The point is the computer was working just fine though it obviously wasn’t. There was something still wrong that needed just the right moment… the right set of circumstances… to fail
For whatever reason I was always under the (false) assumption that you needed perfection within these complex system for things to work. Obviously not. And, of course, it makes you wonder what’s next… or if you really can ever fix all the problems.
I’ve still got over two hours of data transfer to go this second time. Time to think about what might be next.
6 thoughts on “When PCs Fail”
Welcome to the computer system administration world.
The more complex the system, the harder it is to:
a) Comprehend at all, and
b) Be really sure it’s working properly.
You are only at a dozen systems–I’m dealing with a stack of servers and a ton of clients, and most days I have a heck of a time figuring out what is going right or wrong…
You have enough computers on that wall to heat a 4 bedroom home for the winter, are they all liquid cooled? How old are the Processors? Mother board? SCSI controller Board? it could be as simple as changing out a power supply,or bad memory, or adding a fan,I do know that in my experience ( I Never went to a Computer School) And In the Beginning there was an awful lot of hit & miss, But i used to love it when a friend would state the obvious to me and be right, so in that Case. I DUNNO.
Problems like that are just so frustrating and, as gaboik said, sometimes it either just takes the stupidest thing or someone well-removed from the situations to propose a solution which works.
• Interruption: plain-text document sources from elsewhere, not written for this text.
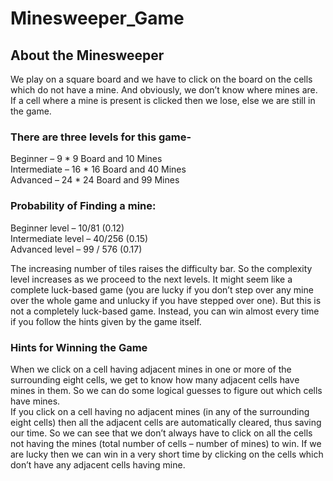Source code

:# Minesweeper_Game

## About the Minesweeper
We play on a square board and we have to click on the board on the cells which do not have a mine. And obviously, we don’t know where mines are. If a cell where a mine is present is clicked then we lose, else we are still in the game. 

### There are three levels for this game-

Beginner – 9 * 9 Board and 10 Mines <br>
Intermediate – 16 * 16 Board and 40 Mines <br>
Advanced – 24 * 24 Board and 99 Mines <br>

### Probability of Finding a mine: 

Beginner  level –  10/81 (0.12) <br>
Intermediate level – 40/256 (0.15) <br>
Advanced level – 99 / 576 (0.17) <br>

The increasing number of tiles raises the difficulty bar. So the complexity level increases as we proceed to the next levels.
It might seem like a complete luck-based game (you are lucky if you don’t step over any mine over the whole game and unlucky if you have stepped over one). But this is not a completely luck-based game. Instead, you can win almost every time if you follow the hints given by the game itself. 

### Hints for Winning the Game
When we click on a cell having adjacent mines in one or more of the surrounding eight cells, we get to know how many adjacent cells have mines in them. So we can do some logical guesses to figure out which cells have mines. <br>
If you click on a cell having no adjacent mines (in any of the surrounding eight cells) then all the adjacent cells are automatically cleared, thus saving our time.
So we can see that we don’t always have to click on all the cells not having the mines (total number of cells – number of mines) to win. If we are lucky then we can win in a very short time by clicking on the cells which don’t have any adjacent cells having mine.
I hope you do get it solved Geoff.
When I first saw that picture I was frankly surprised that’s what WTNH weather runs off of. Wow!
I see you have mostly Dell Precision Workstations and a few white boxes. What drives the decision to go with workstations instead of 1U Poweredge servers? I don’t think you’d lose anything processing wise and you would gain a ton of space and generate less heat.
Also, have you considered a SAN (Storage Area Network) instead of all the distributed storage? It would greater protect your data and make your storage much more flexible.
What brought down the array? Bad RAID controller?
The reason these are off-the-shelf boxes is because the systems are really made of individual subsystems marketed so stations buy just what they need, or add on over time.
There are three servers in this operation. One gets data via satellite (the vendor uses a satellite to broadcast the same continuous datastream to many clients), the other two over the Internet. They in turn provide the data and imagery which populate the maps and graphics shown on TV. The amount of data ingested and discarded around-the-clock is massive.
Some of the boxes talk to each other, others chat grudgingly or just provide video that’s passed though still other machines in analog form.
The racks sit behind the news set in the studio which is normally kept reasonably cool.
I see the WeatherBug Dell P360 in there… I think you guys are due for an upgrade soon.